• **Task brief**
In the records below, find the line with "If you want" and the line with "restrict in-app purchases.". Print both exactly, along with every line between them, and no other line.

Plain-text document sources:

- - -

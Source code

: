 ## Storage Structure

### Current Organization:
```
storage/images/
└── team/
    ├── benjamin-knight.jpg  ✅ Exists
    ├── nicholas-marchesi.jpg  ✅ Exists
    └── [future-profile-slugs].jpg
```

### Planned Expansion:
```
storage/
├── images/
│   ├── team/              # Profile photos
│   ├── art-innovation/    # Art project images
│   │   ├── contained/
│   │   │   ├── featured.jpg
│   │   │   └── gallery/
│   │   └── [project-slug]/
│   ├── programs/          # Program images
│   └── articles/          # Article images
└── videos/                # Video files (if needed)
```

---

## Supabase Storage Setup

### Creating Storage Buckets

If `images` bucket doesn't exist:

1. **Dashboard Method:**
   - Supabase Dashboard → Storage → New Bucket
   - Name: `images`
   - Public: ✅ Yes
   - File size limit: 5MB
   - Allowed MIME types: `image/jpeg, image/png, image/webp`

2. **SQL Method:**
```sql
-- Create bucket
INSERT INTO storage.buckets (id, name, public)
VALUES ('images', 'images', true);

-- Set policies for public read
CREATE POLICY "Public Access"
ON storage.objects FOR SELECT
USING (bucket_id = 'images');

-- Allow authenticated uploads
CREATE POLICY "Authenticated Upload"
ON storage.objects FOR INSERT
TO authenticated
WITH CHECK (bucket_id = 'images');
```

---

- - -

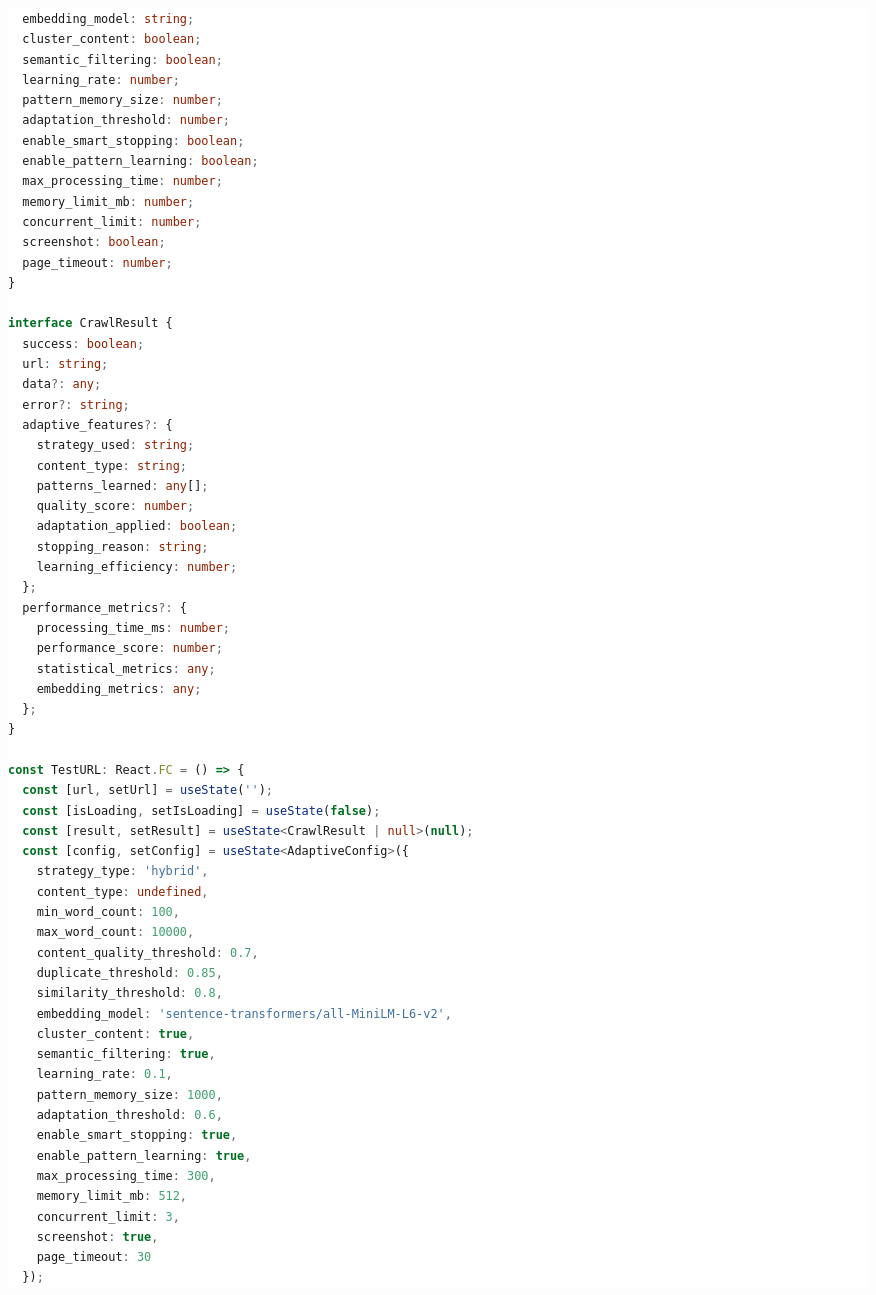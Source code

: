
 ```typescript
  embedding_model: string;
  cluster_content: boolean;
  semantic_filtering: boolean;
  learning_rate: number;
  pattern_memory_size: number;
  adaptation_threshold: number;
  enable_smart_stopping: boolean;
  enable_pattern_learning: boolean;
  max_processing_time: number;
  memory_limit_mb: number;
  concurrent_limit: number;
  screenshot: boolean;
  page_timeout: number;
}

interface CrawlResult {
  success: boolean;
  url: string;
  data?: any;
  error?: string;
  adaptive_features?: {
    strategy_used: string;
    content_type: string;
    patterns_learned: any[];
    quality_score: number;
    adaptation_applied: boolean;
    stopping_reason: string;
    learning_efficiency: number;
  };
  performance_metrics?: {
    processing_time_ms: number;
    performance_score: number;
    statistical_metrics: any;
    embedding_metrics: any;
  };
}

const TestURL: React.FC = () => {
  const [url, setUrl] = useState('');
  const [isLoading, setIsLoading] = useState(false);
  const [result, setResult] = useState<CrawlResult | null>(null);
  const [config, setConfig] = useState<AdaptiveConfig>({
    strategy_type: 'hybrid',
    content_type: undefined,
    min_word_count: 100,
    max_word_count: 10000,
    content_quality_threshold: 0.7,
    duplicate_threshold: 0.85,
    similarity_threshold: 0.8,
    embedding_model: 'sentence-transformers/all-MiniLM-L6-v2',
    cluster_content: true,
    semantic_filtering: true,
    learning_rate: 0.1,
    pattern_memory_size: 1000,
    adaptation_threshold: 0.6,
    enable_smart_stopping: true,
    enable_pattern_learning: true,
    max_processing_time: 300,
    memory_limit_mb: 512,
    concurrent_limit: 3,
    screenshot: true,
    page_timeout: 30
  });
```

- - -

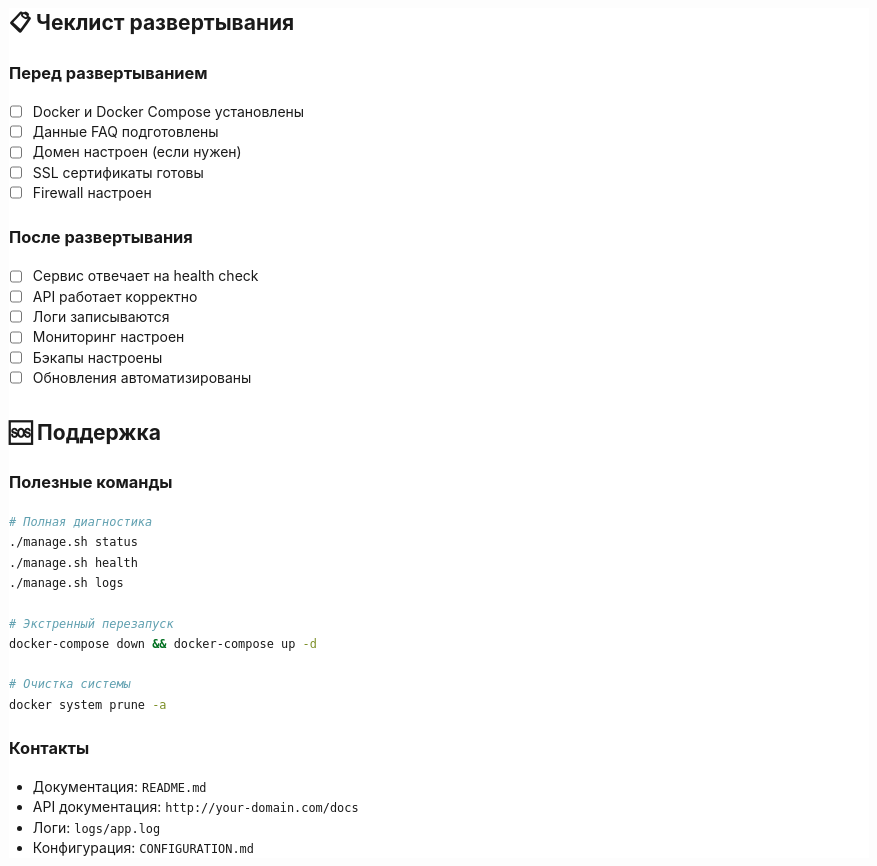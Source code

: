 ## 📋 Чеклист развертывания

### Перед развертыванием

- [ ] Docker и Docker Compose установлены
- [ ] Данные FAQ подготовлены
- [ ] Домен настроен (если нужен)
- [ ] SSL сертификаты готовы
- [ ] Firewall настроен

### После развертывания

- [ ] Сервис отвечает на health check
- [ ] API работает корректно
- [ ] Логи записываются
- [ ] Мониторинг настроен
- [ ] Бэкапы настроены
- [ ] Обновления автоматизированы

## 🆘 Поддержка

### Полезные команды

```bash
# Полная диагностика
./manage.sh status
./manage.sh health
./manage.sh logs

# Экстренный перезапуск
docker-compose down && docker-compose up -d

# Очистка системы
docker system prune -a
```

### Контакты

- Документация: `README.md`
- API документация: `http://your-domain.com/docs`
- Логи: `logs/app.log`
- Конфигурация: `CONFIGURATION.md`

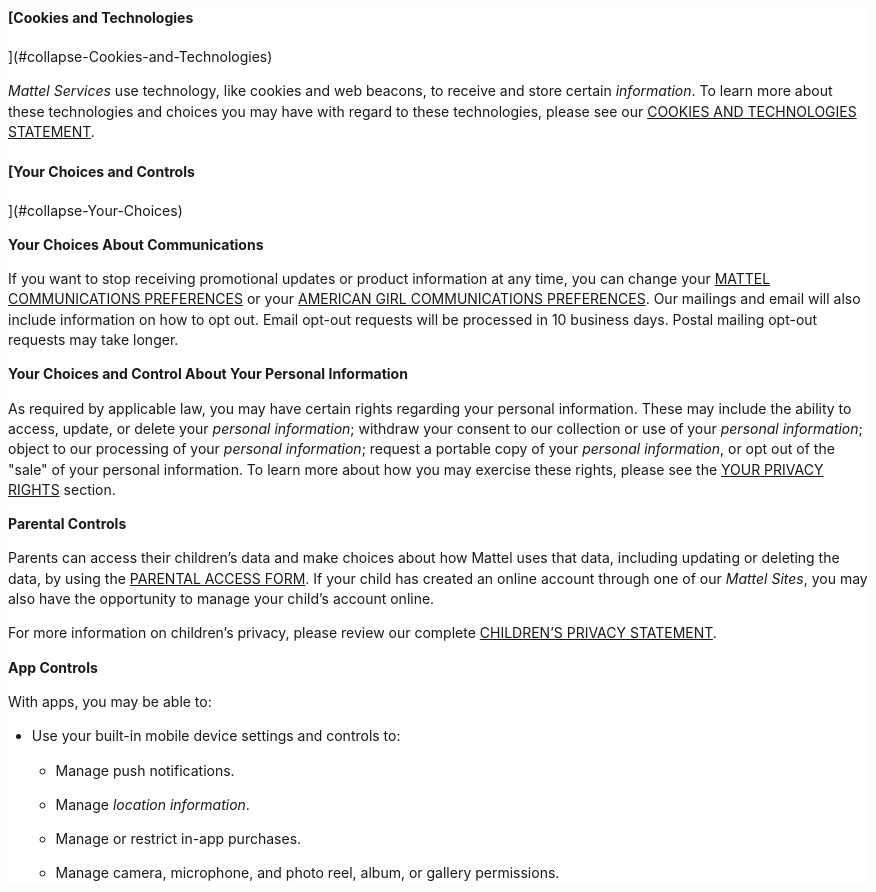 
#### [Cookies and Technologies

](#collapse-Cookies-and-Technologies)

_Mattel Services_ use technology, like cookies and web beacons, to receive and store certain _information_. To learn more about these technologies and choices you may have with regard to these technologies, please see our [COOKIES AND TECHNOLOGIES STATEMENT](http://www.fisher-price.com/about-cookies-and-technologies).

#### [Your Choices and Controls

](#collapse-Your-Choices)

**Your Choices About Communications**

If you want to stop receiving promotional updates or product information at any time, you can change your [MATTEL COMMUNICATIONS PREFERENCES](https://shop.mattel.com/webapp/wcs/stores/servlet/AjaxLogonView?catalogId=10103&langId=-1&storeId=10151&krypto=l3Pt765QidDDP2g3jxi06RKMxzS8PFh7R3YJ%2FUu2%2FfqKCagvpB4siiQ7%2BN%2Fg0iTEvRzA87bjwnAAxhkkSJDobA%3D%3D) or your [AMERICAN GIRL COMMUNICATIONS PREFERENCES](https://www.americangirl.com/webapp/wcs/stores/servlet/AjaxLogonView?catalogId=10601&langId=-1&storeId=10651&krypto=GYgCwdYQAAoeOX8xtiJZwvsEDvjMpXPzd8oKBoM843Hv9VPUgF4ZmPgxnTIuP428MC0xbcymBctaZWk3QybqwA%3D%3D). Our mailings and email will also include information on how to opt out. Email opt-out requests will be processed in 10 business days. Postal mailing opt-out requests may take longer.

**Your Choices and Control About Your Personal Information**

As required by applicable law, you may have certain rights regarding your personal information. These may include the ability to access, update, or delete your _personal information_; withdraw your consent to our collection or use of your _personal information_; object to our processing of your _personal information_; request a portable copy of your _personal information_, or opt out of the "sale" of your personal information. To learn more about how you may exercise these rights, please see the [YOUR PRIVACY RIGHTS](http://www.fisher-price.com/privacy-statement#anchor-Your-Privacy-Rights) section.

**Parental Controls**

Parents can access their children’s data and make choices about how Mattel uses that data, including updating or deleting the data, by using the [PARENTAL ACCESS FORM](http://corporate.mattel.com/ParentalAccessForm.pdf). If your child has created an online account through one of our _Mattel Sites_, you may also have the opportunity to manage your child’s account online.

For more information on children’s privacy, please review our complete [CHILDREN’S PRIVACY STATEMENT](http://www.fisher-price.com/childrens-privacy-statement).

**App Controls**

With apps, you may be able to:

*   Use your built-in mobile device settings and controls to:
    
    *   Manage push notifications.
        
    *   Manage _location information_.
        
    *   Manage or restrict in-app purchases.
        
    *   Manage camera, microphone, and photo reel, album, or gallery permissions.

- - -

• **Result of this task**
If you want to stop receiving promotional updates or product information at any time, you can change your [MATTEL COMMUNICATIONS PREFERENCES](https://shop.mattel.com/webapp/wcs/stores/servlet/AjaxLogonView?catalogId=10103&langId=-1&storeId=10151&krypto=l3Pt765QidDDP2g3jxi06RKMxzS8PFh7R3YJ%2FUu2%2FfqKCagvpB4siiQ7%2BN%2Fg0iTEvRzA87bjwnAAxhkkSJDobA%3D%3D) or your [AMERICAN GIRL COMMUNICATIONS PREFERENCES](https://www.americangirl.com/webapp/wcs/stores/servlet/AjaxLogonView?catalogId=10601&langId=-1&storeId=10651&krypto=GYgCwdYQAAoeOX8xtiJZwvsEDvjMpXPzd8oKBoM843Hv9VPUgF4ZmPgxnTIuP428MC0xbcymBctaZWk3QybqwA%3D%3D). Our mailings and email will also include information on how to opt out. Email opt-out requests will be processed in 10 business days. Postal mailing opt-out requests may take longer.

**Your Choices and Control About Your Personal Information**

As required by applicable law, you may have certain rights regarding your personal information. These may include the ability to access, update, or delete your _personal information_; withdraw your consent to our collection or use of your _personal information_; object to our processing of your _personal information_; request a portable copy of your _personal information_, or opt out of the "sale" of your personal information. To learn more about how you may exercise these rights, please see the [YOUR PRIVACY RIGHTS](http://www.fisher-price.com/privacy-statement#anchor-Your-Privacy-Rights) section.

**Parental Controls**

Parents can access their children’s data and make choices about how Mattel uses that data, including updating or deleting the data, by using the [PARENTAL ACCESS FORM](http://corporate.mattel.com/ParentalAccessForm.pdf). If your child has created an online account through one of our _Mattel Sites_, you may also have the opportunity to manage your child’s account online.

For more information on children’s privacy, please review our complete [CHILDREN’S PRIVACY STATEMENT](http://www.fisher-price.com/childrens-privacy-statement).

**App Controls**

With apps, you may be able to:

*   Use your built-in mobile device settings and controls to:
    
    *   Manage push notifications.
        
    *   Manage _location information_.
        
    *   Manage or restrict in-app purchases.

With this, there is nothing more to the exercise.